Côte d'Ivoire et Afrique occidentale
Togo/mines de phosphates : un accord loin de faire l’unanimité

Si la fronde des mineurs togolais a été solutionnée ce lundi par la Société nouvelle des phosphates du Togo (SNPT) après plusieurs jours de grève, les syndicats, qui ont obtenu une revalorisation globale des salaires, restent malgré tout sur leur faim.

Samedi 10 septembre, TV5 Monde s’était rendue dans les rues de la petite commune de Hahotoé, à 40 km au nord de la capitale Lomé pour prendre le pouls auprès des employés de la SNPT.

Le média assiste alors à la détresse d’une population particulièrement désorientée, à l’image de Tchédré Kpatcha, mécano-électricien depuis 36 ans :

“C’est la misère chez nous. En plus, nous travaillons dans des conditions difficiles.

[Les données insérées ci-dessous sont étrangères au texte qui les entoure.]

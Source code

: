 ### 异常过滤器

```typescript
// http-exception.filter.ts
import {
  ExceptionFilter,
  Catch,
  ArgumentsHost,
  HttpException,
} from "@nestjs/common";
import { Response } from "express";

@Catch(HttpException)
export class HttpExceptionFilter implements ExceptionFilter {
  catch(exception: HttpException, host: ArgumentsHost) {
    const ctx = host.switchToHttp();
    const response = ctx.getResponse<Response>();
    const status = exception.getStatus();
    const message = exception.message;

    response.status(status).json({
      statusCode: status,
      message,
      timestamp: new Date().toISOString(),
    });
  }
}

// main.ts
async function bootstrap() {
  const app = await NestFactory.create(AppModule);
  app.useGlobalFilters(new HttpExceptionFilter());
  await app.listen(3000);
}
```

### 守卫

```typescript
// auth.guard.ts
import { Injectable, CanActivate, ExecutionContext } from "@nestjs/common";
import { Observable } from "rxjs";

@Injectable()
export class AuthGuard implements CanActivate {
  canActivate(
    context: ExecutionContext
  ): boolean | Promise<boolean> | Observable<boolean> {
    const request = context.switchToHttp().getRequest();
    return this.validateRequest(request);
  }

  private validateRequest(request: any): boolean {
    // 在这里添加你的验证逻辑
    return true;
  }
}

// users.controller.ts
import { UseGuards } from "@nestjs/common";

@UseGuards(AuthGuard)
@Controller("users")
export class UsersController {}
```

Nous crions depuis des années mais ne personne ne nous répond”, s’exclame-t-il, dans une angoisse palpable faisant écho dans le cortège de 500 mineurs venu hurler son désarroi.

La foule, qui brandit haut et fort des slogans tel que “Trop, c’est trop, le Togo doit être maître de son destin, fini l’esclavage”, en appelle au sommet de la direction pour trouver une issue sur ce dossier.

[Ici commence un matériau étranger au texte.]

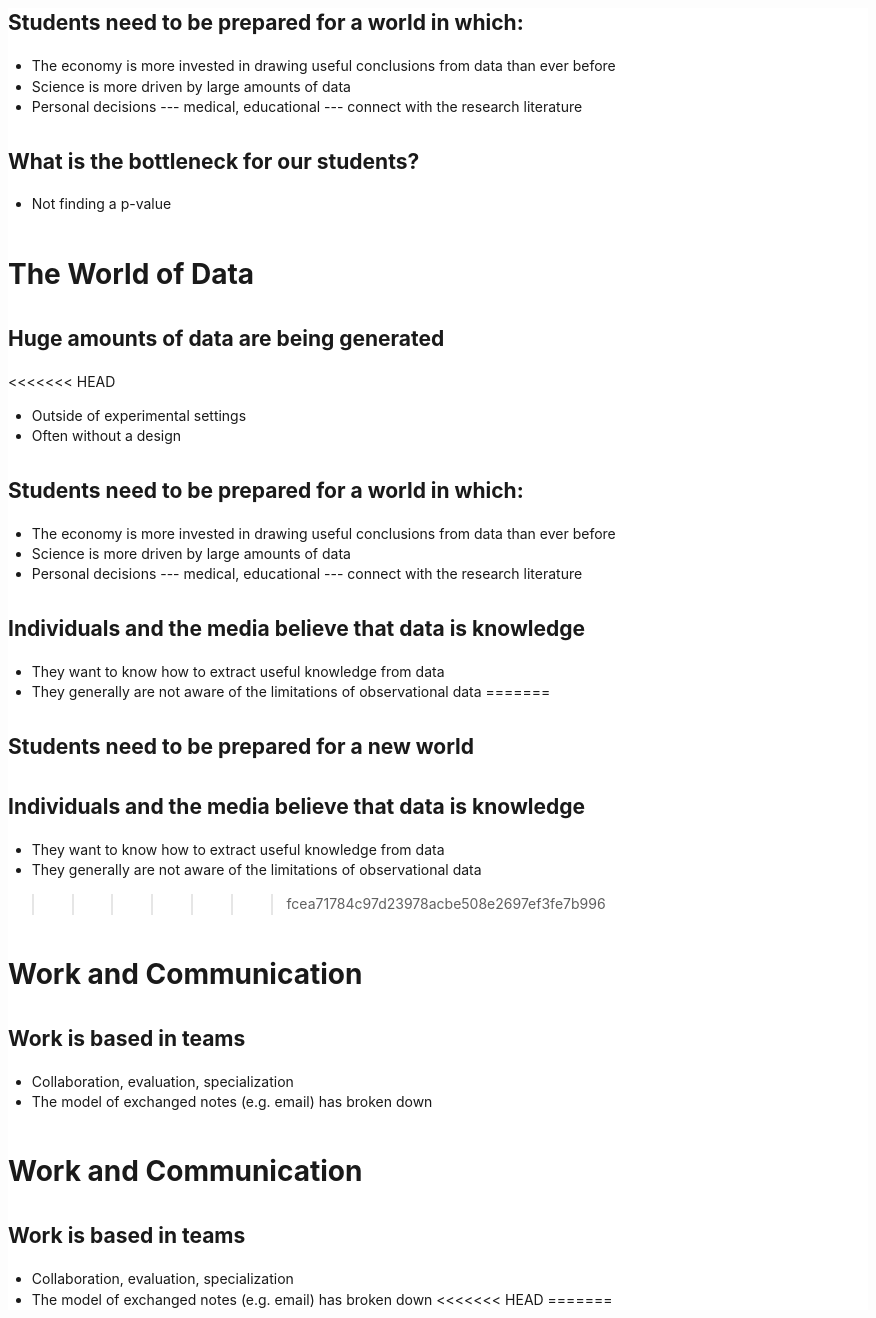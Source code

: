 ## Students need to be prepared for a world in which:
* The economy is more  invested in drawing useful conclusions from data than ever before
* Science is more driven by large amounts of data
* Personal decisions --- medical, educational --- connect with the research literature

## What is the bottleneck for our students?
* Not finding a p-value
    
The World of Data
=====================================================

## Huge amounts of data are being generated
<<<<<<< HEAD
* Outside of experimental settings
* Often without a design

## Students need to be prepared for a world in which:
* The economy is more  invested in drawing useful conclusions from data than ever before
* Science is more driven by large amounts of data
* Personal decisions --- medical, educational --- connect with the research literature

## Individuals and the media believe that data is knowledge
* They want to know how to extract useful knowledge from data
* They generally are not aware of the limitations of observational data
=======

## Students need to be prepared for a new world

## Individuals and the media believe that data is knowledge
* They want to know how to extract useful knowledge from data
* They generally are not aware of the limitations of observational data

>>>>>>> fcea71784c97d23978acbe508e2697ef3fe7b996

Work and Communication
========================================================

## Work is based in teams
* Collaboration, evaluation, specialization
* The model of exchanged notes (e.g. email) has broken down
    
Work and Communication
========================================================

## Work is based in teams
* Collaboration, evaluation, specialization
* The model of exchanged notes (e.g. email) has broken down
<<<<<<< HEAD
=======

Et pour cause, le mouvement bat son plein et le bras de fer est définitivement engagé avec la SNPT, alors que l’activité a été déjà momentanément suspendue à plusieurs reprises depuis plus d’un mois.

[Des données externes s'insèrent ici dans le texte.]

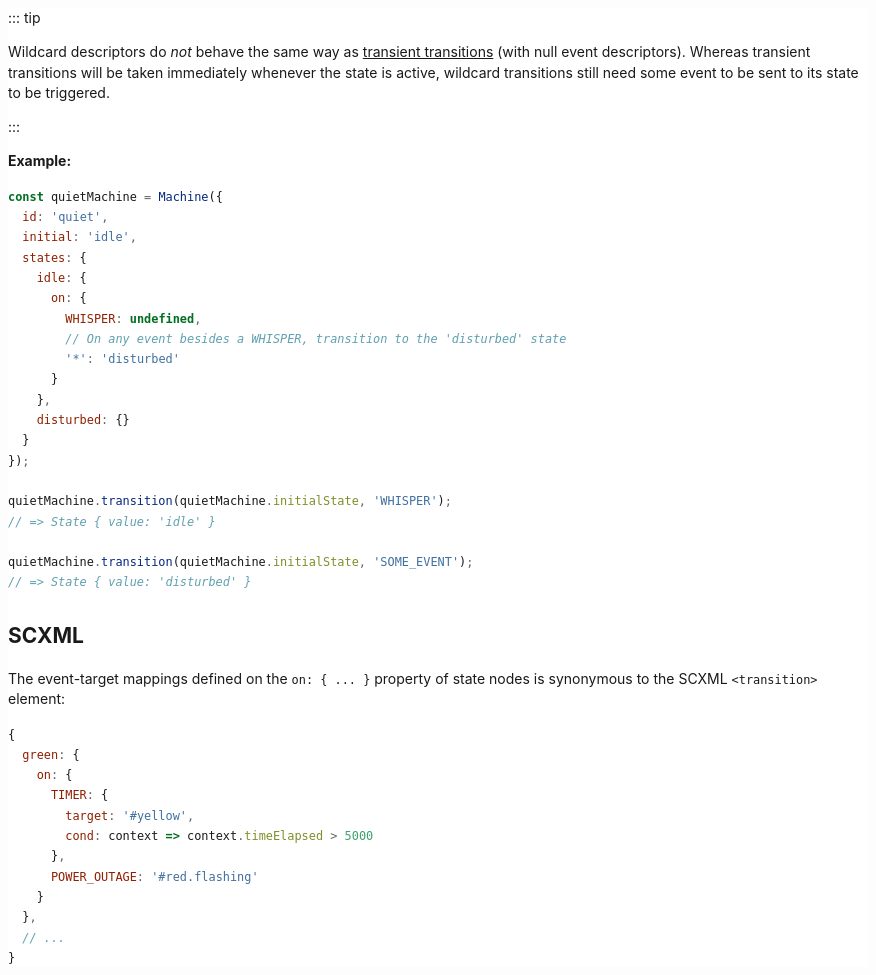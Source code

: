 ::: tip

Wildcard descriptors do _not_ behave the same way as [transient transitions](#transient-transitions) (with null event descriptors). Whereas transient transitions will be taken immediately whenever the state is active, wildcard transitions still need some event to be sent to its state to be triggered.

:::

**Example:**

```js {7,8}
const quietMachine = Machine({
  id: 'quiet',
  initial: 'idle',
  states: {
    idle: {
      on: {
        WHISPER: undefined,
        // On any event besides a WHISPER, transition to the 'disturbed' state
        '*': 'disturbed'
      }
    },
    disturbed: {}
  }
});

quietMachine.transition(quietMachine.initialState, 'WHISPER');
// => State { value: 'idle' }

quietMachine.transition(quietMachine.initialState, 'SOME_EVENT');
// => State { value: 'disturbed' }
```

## SCXML

The event-target mappings defined on the `on: { ... }` property of state nodes is synonymous to the SCXML `<transition>` element:

```js
{
  green: {
    on: {
      TIMER: {
        target: '#yellow',
        cond: context => context.timeElapsed > 5000
      },
      POWER_OUTAGE: '#red.flashing'
    }
  },
  // ...
}
```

Finalement, un accord est intervenu 48 heures plus tard, puisque que la structure a débloqué 250 millions de francs CFA repartis en deux tranches afin de régler la revalorisation des salaires, et cela en conformité avec la grille conventionnelle exigée par les employés.

La SNPT s’est ainsi achetée une paix sociale puisque les tractations ont accouché d’un moratoire de quatre ans annihilant toute possibilité de blocus durant cette période. Quant aux frondeurs, ils ont opté pour la préservation de l’image de leur entreprise sans toutefois renoncer au gain d’une prime de production, dont les négociations reprendront en octobre.

Pour rappel, ce secteur vital de l’économie locale* avait subi plusieurs épisodes similaires ces trois dernières années, que ce soit en 2013 (72 heures de grève), 2014 (une semaine) ou encore 2015 (deux semaines) pour un coût journalier estimé à 282 000 dollars selon les chiffres transmis par les syndicats.

*Face à la crise persistante du phosphate, le gouvernement avait mis en place en 2010 un plan de relance de 200 milliards de FCFA  pour doper la production nationale.